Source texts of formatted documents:
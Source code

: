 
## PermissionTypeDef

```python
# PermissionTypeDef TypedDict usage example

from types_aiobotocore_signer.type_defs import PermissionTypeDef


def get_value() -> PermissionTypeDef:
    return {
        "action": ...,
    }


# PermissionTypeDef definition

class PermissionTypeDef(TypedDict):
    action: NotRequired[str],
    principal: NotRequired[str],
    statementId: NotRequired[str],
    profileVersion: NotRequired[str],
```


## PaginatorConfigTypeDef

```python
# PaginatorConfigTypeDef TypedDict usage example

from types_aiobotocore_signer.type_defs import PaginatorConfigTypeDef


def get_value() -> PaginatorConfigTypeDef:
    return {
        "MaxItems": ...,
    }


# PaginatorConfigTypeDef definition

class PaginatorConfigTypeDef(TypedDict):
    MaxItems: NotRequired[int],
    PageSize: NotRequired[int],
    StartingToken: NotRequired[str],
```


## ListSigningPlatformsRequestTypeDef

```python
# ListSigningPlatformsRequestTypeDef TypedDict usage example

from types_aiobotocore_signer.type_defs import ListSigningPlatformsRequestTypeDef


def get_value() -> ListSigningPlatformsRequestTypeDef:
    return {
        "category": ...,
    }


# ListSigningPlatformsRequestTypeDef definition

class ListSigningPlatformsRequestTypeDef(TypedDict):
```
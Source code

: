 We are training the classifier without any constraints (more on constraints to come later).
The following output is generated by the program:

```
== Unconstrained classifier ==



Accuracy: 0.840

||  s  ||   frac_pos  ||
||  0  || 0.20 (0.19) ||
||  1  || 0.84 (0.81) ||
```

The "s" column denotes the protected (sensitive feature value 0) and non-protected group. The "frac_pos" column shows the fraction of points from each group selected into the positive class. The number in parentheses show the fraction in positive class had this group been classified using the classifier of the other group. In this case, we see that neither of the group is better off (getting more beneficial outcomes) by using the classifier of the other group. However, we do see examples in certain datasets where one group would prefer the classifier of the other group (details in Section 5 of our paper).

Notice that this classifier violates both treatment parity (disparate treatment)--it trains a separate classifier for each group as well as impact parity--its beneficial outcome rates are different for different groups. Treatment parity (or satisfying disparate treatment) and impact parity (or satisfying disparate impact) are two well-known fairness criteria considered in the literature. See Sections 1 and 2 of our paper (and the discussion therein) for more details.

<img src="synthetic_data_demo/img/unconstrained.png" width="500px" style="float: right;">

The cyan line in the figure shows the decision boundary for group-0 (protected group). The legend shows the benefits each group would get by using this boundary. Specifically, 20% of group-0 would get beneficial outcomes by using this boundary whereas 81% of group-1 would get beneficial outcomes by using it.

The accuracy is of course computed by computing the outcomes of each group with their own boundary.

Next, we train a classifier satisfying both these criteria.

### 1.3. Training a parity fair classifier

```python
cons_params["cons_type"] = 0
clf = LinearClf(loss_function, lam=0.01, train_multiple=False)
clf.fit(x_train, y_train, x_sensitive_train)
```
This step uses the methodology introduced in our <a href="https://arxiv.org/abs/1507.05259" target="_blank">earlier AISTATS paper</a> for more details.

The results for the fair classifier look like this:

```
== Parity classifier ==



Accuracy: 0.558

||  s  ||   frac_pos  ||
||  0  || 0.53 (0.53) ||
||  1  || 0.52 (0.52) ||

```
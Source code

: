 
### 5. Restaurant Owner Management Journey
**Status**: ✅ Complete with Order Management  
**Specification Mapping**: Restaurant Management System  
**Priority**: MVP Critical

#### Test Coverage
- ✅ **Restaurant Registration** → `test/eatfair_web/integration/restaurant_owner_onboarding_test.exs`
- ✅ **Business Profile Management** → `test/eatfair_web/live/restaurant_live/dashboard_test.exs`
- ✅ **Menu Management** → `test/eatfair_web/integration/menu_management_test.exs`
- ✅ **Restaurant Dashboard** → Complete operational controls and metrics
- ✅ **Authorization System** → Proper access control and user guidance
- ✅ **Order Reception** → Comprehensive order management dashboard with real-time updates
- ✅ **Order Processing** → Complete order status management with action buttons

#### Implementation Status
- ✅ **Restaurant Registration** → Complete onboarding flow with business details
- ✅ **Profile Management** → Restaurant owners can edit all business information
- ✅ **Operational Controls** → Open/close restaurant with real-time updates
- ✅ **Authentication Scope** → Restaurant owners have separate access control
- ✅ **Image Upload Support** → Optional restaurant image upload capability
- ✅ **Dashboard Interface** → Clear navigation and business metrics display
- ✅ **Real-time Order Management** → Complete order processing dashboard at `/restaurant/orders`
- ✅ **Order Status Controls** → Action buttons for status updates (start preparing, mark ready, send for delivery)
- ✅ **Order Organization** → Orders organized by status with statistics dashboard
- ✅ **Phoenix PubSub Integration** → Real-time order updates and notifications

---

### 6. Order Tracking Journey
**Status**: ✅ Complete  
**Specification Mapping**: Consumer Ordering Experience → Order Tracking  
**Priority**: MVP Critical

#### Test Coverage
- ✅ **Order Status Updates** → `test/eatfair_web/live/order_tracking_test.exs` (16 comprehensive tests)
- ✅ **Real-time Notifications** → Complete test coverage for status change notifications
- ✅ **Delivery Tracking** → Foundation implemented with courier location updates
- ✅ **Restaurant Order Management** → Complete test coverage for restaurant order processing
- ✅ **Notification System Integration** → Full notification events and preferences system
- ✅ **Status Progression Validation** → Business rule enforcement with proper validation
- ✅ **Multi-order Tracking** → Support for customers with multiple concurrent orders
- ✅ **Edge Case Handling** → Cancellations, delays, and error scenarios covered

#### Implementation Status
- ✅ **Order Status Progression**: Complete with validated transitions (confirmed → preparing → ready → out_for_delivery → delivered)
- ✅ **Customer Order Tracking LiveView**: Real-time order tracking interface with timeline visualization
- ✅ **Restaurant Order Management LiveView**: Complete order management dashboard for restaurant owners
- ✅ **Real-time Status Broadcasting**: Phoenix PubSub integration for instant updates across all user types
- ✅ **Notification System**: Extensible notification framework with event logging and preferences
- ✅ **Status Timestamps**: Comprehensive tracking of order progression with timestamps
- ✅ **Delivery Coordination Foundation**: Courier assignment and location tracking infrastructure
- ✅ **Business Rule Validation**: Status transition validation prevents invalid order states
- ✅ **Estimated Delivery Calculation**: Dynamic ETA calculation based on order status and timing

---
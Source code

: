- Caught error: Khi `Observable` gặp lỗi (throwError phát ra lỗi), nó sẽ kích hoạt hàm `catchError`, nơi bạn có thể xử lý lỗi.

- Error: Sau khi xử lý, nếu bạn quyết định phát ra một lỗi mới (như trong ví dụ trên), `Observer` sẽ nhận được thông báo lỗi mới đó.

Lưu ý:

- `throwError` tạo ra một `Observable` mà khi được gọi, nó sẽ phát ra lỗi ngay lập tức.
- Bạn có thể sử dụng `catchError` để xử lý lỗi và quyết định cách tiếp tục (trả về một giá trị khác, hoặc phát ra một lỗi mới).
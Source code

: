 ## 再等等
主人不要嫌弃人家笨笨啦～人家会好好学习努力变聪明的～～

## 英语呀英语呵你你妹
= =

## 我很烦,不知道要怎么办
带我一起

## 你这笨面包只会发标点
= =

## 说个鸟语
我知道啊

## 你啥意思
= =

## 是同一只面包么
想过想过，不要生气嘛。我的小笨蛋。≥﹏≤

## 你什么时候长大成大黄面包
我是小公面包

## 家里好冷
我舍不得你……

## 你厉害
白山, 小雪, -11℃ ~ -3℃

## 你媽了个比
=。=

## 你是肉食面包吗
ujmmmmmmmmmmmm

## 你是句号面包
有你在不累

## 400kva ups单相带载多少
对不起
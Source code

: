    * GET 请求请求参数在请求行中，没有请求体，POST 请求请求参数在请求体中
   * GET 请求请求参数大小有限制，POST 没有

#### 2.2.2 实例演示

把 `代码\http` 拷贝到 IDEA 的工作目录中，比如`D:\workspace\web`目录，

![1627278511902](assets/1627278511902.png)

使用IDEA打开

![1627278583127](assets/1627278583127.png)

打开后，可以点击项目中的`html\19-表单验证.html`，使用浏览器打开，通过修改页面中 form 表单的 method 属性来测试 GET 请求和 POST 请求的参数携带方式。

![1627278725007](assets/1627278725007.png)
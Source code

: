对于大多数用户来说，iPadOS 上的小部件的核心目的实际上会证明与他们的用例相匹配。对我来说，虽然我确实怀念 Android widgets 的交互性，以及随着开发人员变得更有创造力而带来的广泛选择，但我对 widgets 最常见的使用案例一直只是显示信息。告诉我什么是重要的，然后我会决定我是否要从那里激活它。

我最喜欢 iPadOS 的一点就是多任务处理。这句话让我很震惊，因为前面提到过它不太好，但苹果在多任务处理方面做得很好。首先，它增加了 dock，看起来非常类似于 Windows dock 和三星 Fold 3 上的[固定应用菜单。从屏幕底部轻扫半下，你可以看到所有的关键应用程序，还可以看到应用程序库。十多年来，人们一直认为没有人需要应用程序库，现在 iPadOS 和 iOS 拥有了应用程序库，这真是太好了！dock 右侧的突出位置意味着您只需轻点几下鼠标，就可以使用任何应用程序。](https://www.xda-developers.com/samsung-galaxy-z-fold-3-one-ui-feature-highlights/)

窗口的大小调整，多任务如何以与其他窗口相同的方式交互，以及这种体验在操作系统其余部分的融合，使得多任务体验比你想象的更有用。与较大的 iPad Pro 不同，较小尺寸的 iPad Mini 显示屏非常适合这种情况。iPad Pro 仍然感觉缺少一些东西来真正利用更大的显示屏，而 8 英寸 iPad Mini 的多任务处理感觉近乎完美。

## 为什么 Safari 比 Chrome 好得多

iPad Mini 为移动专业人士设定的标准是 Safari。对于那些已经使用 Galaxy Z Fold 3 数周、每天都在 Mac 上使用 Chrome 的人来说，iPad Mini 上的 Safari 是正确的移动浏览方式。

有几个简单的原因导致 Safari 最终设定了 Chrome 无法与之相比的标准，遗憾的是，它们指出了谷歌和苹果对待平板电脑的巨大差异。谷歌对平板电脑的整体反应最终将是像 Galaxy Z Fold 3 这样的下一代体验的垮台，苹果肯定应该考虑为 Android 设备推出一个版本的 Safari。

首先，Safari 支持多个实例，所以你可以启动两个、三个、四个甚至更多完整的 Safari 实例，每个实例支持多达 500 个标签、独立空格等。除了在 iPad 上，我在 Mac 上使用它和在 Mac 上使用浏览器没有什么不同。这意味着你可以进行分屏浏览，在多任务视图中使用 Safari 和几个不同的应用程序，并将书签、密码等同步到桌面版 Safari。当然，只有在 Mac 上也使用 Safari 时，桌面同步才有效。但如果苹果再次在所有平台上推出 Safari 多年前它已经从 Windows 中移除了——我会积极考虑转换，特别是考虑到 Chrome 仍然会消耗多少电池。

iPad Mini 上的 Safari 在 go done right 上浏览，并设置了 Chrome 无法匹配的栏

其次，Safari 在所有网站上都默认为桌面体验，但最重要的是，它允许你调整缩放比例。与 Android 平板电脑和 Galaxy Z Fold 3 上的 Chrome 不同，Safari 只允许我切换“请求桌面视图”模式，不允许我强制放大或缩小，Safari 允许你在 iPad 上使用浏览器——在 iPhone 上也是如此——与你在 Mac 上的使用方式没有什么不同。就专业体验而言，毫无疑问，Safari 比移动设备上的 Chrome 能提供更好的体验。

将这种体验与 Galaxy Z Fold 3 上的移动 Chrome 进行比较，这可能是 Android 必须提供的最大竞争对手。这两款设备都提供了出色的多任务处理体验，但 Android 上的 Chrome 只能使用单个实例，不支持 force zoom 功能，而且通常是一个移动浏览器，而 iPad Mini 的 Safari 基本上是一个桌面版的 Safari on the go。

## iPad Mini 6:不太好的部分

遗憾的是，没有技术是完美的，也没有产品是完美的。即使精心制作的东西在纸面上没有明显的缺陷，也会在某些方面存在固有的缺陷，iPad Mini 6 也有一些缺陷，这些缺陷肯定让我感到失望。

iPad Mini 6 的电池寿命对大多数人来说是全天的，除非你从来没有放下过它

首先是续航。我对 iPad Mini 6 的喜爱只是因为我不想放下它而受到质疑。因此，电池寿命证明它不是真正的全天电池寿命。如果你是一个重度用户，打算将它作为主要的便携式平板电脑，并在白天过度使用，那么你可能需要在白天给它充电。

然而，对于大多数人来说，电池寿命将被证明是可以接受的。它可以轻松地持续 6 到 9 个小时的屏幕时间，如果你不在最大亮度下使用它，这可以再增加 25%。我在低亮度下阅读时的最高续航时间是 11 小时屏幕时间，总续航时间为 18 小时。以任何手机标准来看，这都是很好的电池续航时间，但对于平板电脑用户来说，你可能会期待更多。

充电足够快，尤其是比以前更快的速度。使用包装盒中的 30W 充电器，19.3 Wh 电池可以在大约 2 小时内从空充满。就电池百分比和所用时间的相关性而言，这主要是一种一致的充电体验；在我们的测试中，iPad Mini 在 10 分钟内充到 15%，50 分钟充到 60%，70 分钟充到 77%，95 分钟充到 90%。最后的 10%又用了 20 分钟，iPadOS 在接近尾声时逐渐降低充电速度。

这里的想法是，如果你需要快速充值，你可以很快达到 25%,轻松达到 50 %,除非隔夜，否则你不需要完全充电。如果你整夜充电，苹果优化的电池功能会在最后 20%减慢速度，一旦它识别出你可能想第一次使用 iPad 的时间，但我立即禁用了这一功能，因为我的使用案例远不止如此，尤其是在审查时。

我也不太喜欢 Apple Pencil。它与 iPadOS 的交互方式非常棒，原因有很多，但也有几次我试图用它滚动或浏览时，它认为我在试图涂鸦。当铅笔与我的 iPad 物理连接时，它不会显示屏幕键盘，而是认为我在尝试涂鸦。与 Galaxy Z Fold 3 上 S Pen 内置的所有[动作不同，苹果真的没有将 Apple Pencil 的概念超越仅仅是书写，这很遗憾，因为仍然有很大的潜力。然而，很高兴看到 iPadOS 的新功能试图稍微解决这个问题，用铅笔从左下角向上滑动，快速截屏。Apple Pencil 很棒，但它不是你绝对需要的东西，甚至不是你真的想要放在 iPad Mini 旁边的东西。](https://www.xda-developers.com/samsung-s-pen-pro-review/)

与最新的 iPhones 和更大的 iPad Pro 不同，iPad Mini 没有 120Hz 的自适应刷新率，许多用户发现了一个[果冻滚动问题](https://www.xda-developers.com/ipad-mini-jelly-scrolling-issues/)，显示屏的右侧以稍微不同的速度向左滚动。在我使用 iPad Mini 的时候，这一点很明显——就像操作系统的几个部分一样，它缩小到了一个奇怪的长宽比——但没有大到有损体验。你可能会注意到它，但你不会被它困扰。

▸ **What the task asks**: Locate the word "validation" in the data above. Copy every line carrying it.

▸ **Response**:
- ✅ **Status Progression Validation** → Business rule enforcement with proper validation
- ✅ **Business Rule Validation**: Status transition validation prevents invalid order states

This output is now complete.